Stage 1 -- Desired Results

Content Standards:

Social Studies

1.  Places and Regions:  students understand how distinct physical and human characteristics shape places and regions.

K-3 Benchmark: Use physical and human characteristics to compare and contrast places and regions locally and globally.

Indicator: #3 Show how the physical and human characteristics of a place/region determine the uniqueness of a place/region.

2.  Environment and Society:  Students demonstrate stewardship of Earth's resources through the understanding of society and the physical environment.

K-3 Benchmark: Explain how people depend on, adapt to, and modify the physical environment in their community, and demonstrate stewardship of a local environment.

Indicator:  #3 Describe how people change the physical environment.
                  #4  Create and implement a plan to sustain and preserve a local environment.

Science

Content Standard: Domain II.  What We Know Today About the World Around Us

Strand: Historical Perspectives

Benchmark:  Malama I Ka Aina (sustainability) Students make decisions needed to sustain life on Earth now and for the future generations by considering the limited resources and fragile environmental conditions.
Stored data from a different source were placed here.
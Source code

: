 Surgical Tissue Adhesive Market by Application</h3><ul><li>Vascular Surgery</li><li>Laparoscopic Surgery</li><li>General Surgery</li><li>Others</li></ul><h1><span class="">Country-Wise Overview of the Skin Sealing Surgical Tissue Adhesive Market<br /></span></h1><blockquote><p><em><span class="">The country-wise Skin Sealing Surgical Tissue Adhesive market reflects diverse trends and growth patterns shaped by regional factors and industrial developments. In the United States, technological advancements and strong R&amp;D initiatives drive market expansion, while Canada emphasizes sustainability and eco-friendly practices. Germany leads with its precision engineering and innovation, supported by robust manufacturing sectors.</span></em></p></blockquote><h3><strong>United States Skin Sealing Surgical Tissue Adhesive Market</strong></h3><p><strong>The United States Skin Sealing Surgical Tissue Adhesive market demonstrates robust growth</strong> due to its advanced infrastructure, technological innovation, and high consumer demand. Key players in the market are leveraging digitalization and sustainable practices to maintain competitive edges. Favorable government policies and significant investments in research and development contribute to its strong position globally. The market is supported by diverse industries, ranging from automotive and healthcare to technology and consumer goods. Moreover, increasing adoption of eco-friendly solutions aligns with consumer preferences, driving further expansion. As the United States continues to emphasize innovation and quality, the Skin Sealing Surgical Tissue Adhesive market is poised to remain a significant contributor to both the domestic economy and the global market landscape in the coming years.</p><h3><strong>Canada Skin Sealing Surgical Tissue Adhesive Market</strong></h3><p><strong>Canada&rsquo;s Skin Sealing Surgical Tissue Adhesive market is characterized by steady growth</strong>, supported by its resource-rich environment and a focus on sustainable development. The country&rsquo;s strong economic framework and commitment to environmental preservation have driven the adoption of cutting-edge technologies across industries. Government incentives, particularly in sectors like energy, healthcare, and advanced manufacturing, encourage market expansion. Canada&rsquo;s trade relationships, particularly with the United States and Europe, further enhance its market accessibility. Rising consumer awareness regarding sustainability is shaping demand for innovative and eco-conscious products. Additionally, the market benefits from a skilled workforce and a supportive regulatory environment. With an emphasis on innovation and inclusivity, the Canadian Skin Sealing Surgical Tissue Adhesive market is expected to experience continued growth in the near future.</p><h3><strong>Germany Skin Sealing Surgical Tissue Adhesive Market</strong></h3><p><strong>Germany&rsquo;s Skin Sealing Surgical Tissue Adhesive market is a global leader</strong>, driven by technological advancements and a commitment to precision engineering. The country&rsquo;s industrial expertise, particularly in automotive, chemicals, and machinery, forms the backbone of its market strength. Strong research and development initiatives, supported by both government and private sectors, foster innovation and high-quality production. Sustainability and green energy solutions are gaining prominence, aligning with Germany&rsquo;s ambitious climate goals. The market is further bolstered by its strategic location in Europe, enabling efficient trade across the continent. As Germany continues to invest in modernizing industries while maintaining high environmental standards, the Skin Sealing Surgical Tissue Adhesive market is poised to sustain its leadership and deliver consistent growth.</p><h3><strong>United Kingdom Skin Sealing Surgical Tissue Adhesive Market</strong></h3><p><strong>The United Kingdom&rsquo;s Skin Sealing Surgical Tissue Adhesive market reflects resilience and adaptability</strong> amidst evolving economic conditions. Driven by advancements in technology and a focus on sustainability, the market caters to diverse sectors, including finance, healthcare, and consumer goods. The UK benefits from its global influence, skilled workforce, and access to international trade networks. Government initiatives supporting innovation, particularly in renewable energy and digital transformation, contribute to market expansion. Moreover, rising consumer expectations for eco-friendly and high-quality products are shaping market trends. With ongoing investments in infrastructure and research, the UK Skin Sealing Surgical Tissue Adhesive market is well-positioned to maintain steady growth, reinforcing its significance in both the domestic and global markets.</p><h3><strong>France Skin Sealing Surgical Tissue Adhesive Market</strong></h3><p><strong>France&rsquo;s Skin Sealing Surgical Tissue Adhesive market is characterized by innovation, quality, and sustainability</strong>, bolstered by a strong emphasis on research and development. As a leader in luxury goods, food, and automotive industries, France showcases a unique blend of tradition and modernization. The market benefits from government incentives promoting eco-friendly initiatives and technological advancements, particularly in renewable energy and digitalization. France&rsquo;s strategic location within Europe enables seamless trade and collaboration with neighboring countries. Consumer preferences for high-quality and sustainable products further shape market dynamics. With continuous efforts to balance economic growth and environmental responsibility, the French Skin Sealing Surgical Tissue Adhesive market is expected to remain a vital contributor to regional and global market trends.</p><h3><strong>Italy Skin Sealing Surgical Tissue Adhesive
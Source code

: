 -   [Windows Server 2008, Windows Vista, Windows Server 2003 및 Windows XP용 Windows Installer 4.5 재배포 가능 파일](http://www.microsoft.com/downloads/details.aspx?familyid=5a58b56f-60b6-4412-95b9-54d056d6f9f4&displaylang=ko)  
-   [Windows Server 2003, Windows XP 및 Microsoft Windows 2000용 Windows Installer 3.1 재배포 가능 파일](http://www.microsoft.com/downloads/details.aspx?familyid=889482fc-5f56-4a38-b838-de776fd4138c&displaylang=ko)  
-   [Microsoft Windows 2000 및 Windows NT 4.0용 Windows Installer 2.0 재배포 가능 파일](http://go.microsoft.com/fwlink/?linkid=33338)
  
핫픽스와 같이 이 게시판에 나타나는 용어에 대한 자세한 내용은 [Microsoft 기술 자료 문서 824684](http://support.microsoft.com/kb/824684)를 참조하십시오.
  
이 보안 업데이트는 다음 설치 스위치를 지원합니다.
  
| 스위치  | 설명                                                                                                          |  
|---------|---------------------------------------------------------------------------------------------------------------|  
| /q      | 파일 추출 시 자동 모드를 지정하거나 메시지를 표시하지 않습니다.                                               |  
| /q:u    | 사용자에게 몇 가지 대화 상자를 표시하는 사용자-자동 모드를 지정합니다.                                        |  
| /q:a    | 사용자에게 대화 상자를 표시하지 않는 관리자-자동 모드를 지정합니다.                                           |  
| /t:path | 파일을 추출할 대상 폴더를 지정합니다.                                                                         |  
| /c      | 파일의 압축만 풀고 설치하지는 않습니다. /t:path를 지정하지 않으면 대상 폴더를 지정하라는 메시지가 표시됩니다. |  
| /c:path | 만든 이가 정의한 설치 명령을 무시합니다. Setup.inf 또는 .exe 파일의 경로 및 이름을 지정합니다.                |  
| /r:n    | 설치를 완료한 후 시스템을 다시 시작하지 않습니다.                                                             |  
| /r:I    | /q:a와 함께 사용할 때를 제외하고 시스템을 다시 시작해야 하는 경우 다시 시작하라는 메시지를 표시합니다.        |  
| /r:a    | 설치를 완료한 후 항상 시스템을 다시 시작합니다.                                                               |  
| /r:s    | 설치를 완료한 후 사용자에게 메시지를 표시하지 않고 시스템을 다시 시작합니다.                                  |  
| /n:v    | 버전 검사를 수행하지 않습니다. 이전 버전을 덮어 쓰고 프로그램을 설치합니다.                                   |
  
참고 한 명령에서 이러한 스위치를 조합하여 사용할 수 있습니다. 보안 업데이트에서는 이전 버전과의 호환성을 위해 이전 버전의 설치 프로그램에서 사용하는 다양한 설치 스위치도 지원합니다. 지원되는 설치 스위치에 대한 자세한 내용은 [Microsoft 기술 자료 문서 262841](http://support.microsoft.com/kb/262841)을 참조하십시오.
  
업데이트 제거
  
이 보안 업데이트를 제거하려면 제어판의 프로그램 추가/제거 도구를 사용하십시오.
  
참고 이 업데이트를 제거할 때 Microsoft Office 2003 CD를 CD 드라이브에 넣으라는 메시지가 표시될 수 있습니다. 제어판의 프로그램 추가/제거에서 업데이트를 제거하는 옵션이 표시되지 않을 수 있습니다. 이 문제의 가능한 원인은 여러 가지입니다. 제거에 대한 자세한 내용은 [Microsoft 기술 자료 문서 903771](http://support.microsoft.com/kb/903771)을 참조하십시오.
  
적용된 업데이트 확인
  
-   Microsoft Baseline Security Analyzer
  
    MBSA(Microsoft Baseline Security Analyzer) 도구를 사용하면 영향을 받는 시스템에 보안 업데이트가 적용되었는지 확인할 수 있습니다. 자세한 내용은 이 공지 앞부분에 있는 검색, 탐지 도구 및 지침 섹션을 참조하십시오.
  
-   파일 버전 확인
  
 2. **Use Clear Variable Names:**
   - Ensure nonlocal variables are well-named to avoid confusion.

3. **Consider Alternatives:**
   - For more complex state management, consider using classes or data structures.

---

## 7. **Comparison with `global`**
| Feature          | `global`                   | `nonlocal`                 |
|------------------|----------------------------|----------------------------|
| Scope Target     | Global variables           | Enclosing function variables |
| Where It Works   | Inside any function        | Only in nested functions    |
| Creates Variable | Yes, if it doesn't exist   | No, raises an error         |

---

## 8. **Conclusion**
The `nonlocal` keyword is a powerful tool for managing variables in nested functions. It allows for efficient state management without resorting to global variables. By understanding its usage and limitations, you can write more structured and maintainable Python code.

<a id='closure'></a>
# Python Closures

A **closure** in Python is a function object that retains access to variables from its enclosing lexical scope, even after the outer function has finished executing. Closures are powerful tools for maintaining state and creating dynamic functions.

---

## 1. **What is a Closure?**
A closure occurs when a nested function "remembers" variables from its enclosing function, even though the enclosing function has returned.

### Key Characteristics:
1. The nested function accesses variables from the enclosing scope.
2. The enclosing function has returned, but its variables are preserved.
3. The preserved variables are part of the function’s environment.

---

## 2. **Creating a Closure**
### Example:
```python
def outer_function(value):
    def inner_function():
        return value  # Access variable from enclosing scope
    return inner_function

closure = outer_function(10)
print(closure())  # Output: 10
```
Content Standard:  Domain II. What We Know Today About the World Around Us

Strand:  Organisms and Development

Benchmark:  Interdependence:  Students describe, analyze, and give examples of how organisms are dependent on one another and their environments

Understanding(s): 
Students will understand that:
1.  Places included physical characteristics
2.  Places may include human characteristics
3.  Places are unique
4.  Regions include unifying characteristics
5.  How physical and human processes together shape a place
6.  How and why regions change
7.  How he/she can take care of a place
8.  How he/she can teach others about a place

Essential Question(s):
1. How does physical and human attributes effect a place or region?
2. How does the appearance or disappearance of a physical attribute effect a place?
3. How does the appearance or disappearance of a human attribute effect a place?

Students will know:
That rivers and streams are important to people, plants, and animals.
That there are similarities and differences between the uses of water from past to present
That people can use, change, and save water
The rivers and streams on Molokai
That water flows from the mountain to the sea


Stage 2 -- Assessment Evidence

Students will be able to:
1.  Ask geographic questions about places and regions
2.  Use a variety of resources to acquire geographic information (listen to read alouds, listen to guest speakers, field trip, video)
3.  Organize information using journal, tally sheet, pictures
4.  Analyze information by interpreting information obtained from photographs, articles, guest speaker field trip
5.  Answer geographic questions by developing, applying, concluding, and making connections of geographic information
6.  Present the findings through a variety of ways:  Journal, slide show, postcard introduction, Geography Night; journals, BINGO game

Performance Task(s):
Students will create a journal  that includes a variety of information pertaining to rivers and streams.  The journal will be broken into seven categories: water cycle, river system, native Hawaiian uses, field trip pictures, comments, explanations, and assessment.  Students will use journals as an informational guide to prepare adults for BINGO game.

Other Evidence(s):
Student word definitions for BINGO game
Student postcard entry
Class discussions
Drawings and labeling of journal entries
Written description of journal entry

Self Assessment:
Use of rubric
Self Assess journal entries
Self Assess postcard
Self Assess how parent took test
Self Assess information learned from guest speakers


Stage 3 -- Learning Plan

How are rivers and streams used, changed, and saved?  Why are rivers/streams important to people on Molokai?  What can be done to help save rivers and streams?  Wai is the Hawaiian word for water.  Wealth used to be determined by the amount of water a person had.  Water flows from the mountain to the sea: `ahupua`a.  The water within a stream has different functions depending on its location, top of the mountain or at the sea.  Not only is water important to humans, but animals and plants also need clean water to survive.  Loi patches depend on the water that collect in the stream.  O`opu also need fresh water so that they can swim back up the stream to lay their eggs.  Hinanas need clean water to get back into the ocean.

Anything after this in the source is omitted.